Six Characters In Search Of An Author
by Luigi Pirandello
Director - Drew Noble
Imagine we’re rehearsing a play at Rhyl Little Theatre… and suddenly six people walk in from the back of the auditorium claiming they’re characters whose author abandoned them, and demanding that we stage their story.
That’s the starting point of Luigi Pirandello’s Six Characters in Search of an Author.
The play begins in a rehearsal room. An acting company are preparing a show when these six strange figures arrive and interrupt everything. They insist they aren’t actors at all, they’re unfinished characters, trapped in a moment of family tragedy that was never properly written.
What they want is simple: they want the company to stage their story so it can finally exist.
From there the play becomes this fascinating collision between actors and characters.
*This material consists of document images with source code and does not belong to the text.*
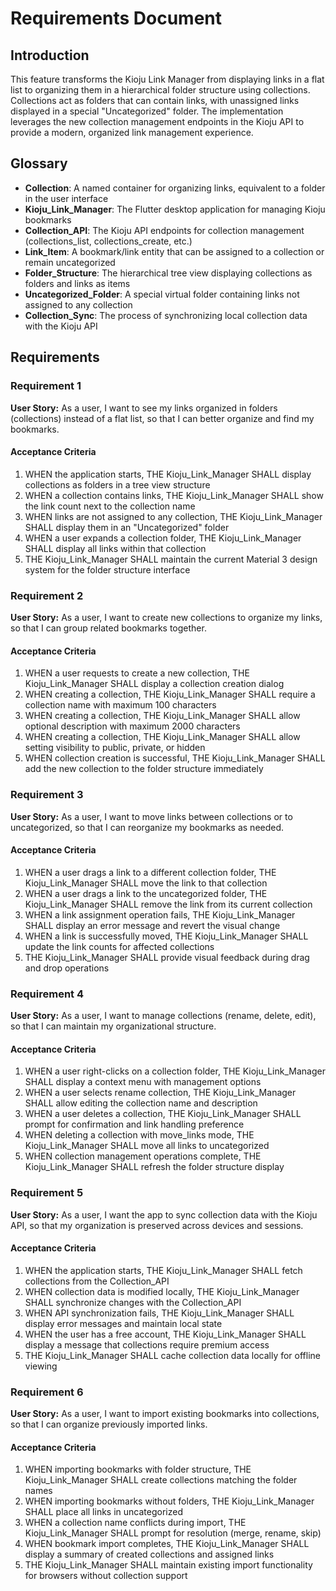 # Requirements Document

## Introduction

This feature transforms the Kioju Link Manager from displaying links in a flat list to organizing them in a hierarchical folder structure using collections. Collections act as folders that can contain links, with unassigned links displayed in a special "Uncategorized" folder. The implementation leverages the new collection management endpoints in the Kioju API to provide a modern, organized link management experience.

## Glossary

- **Collection**: A named container for organizing links, equivalent to a folder in the user interface
- **Kioju_Link_Manager**: The Flutter desktop application for managing Kioju bookmarks
- **Collection_API**: The Kioju API endpoints for collection management (collections_list, collections_create, etc.)
- **Link_Item**: A bookmark/link entity that can be assigned to a collection or remain uncategorized
- **Folder_Structure**: The hierarchical tree view displaying collections as folders and links as items
- **Uncategorized_Folder**: A special virtual folder containing links not assigned to any collection
- **Collection_Sync**: The process of synchronizing local collection data with the Kioju API

## Requirements

### Requirement 1

**User Story:** As a user, I want to see my links organized in folders (collections) instead of a flat list, so that I can better organize and find my bookmarks.

#### Acceptance Criteria

1. WHEN the application starts, THE Kioju_Link_Manager SHALL display collections as folders in a tree view structure
2. WHEN a collection contains links, THE Kioju_Link_Manager SHALL show the link count next to the collection name
3. WHEN links are not assigned to any collection, THE Kioju_Link_Manager SHALL display them in an "Uncategorized" folder
4. WHEN a user expands a collection folder, THE Kioju_Link_Manager SHALL display all links within that collection
5. THE Kioju_Link_Manager SHALL maintain the current Material 3 design system for the folder structure interface

### Requirement 2

**User Story:** As a user, I want to create new collections to organize my links, so that I can group related bookmarks together.

#### Acceptance Criteria

1. WHEN a user requests to create a new collection, THE Kioju_Link_Manager SHALL display a collection creation dialog
2. WHEN creating a collection, THE Kioju_Link_Manager SHALL require a collection name with maximum 100 characters
3. WHEN creating a collection, THE Kioju_Link_Manager SHALL allow optional description with maximum 2000 characters
4. WHEN creating a collection, THE Kioju_Link_Manager SHALL allow setting visibility to public, private, or hidden
5. WHEN collection creation is successful, THE Kioju_Link_Manager SHALL add the new collection to the folder structure immediately

### Requirement 3

**User Story:** As a user, I want to move links between collections or to uncategorized, so that I can reorganize my bookmarks as needed.

#### Acceptance Criteria

1. WHEN a user drags a link to a different collection folder, THE Kioju_Link_Manager SHALL move the link to that collection
2. WHEN a user drags a link to the uncategorized folder, THE Kioju_Link_Manager SHALL remove the link from its current collection
3. WHEN a link assignment operation fails, THE Kioju_Link_Manager SHALL display an error message and revert the visual change
4. WHEN a link is successfully moved, THE Kioju_Link_Manager SHALL update the link counts for affected collections
5. THE Kioju_Link_Manager SHALL provide visual feedback during drag and drop operations

### Requirement 4

**User Story:** As a user, I want to manage collections (rename, delete, edit), so that I can maintain my organizational structure.

#### Acceptance Criteria

1. WHEN a user right-clicks on a collection folder, THE Kioju_Link_Manager SHALL display a context menu with management options
2. WHEN a user selects rename collection, THE Kioju_Link_Manager SHALL allow editing the collection name and description
3. WHEN a user deletes a collection, THE Kioju_Link_Manager SHALL prompt for confirmation and link handling preference
4. WHEN deleting a collection with move_links mode, THE Kioju_Link_Manager SHALL move all links to uncategorized
5. WHEN collection management operations complete, THE Kioju_Link_Manager SHALL refresh the folder structure display

### Requirement 5

**User Story:** As a user, I want the app to sync collection data with the Kioju API, so that my organization is preserved across devices and sessions.

#### Acceptance Criteria

1. WHEN the application starts, THE Kioju_Link_Manager SHALL fetch collections from the Collection_API
2. WHEN collection data is modified locally, THE Kioju_Link_Manager SHALL synchronize changes with the Collection_API
3. WHEN API synchronization fails, THE Kioju_Link_Manager SHALL display error messages and maintain local state
4. WHEN the user has a free account, THE Kioju_Link_Manager SHALL display a message that collections require premium access
5. THE Kioju_Link_Manager SHALL cache collection data locally for offline viewing

### Requirement 6

**User Story:** As a user, I want to import existing bookmarks into collections, so that I can organize previously imported links.

#### Acceptance Criteria

1. WHEN importing bookmarks with folder structure, THE Kioju_Link_Manager SHALL create collections matching the folder names
2. WHEN importing bookmarks without folders, THE Kioju_Link_Manager SHALL place all links in uncategorized
3. WHEN a collection name conflicts during import, THE Kioju_Link_Manager SHALL prompt for resolution (merge, rename, skip)
4. WHEN bookmark import completes, THE Kioju_Link_Manager SHALL display a summary of created collections and assigned links
5. THE Kioju_Link_Manager SHALL maintain existing import functionality for browsers without collection support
The director tries to stage the events, the actors attempt to perform them… but the characters keep interrupting, insisting that what they experienced is real and can’t simply be acted.
So you end up watching two versions of the same story unfolding, the characters reliving it, and the actors trying to reproduce it, and slowly the boundary between rehearsal and reality begins to blur.
The reason I think this would work particularly well for us at Rhyl Little Theatre is that the setting is essentially a rehearsal space. The theatre itself becomes the environment of the play. We don’t need elaborate scenery the focus is on actors, storytelling, and theatrical imagination.
If anyone saw the recent staging of Our Town with Michael Sheen, there’s a similar feeling of the actors and the audience sharing the same space, and the story unfolding right in front of you rather than behind a large set.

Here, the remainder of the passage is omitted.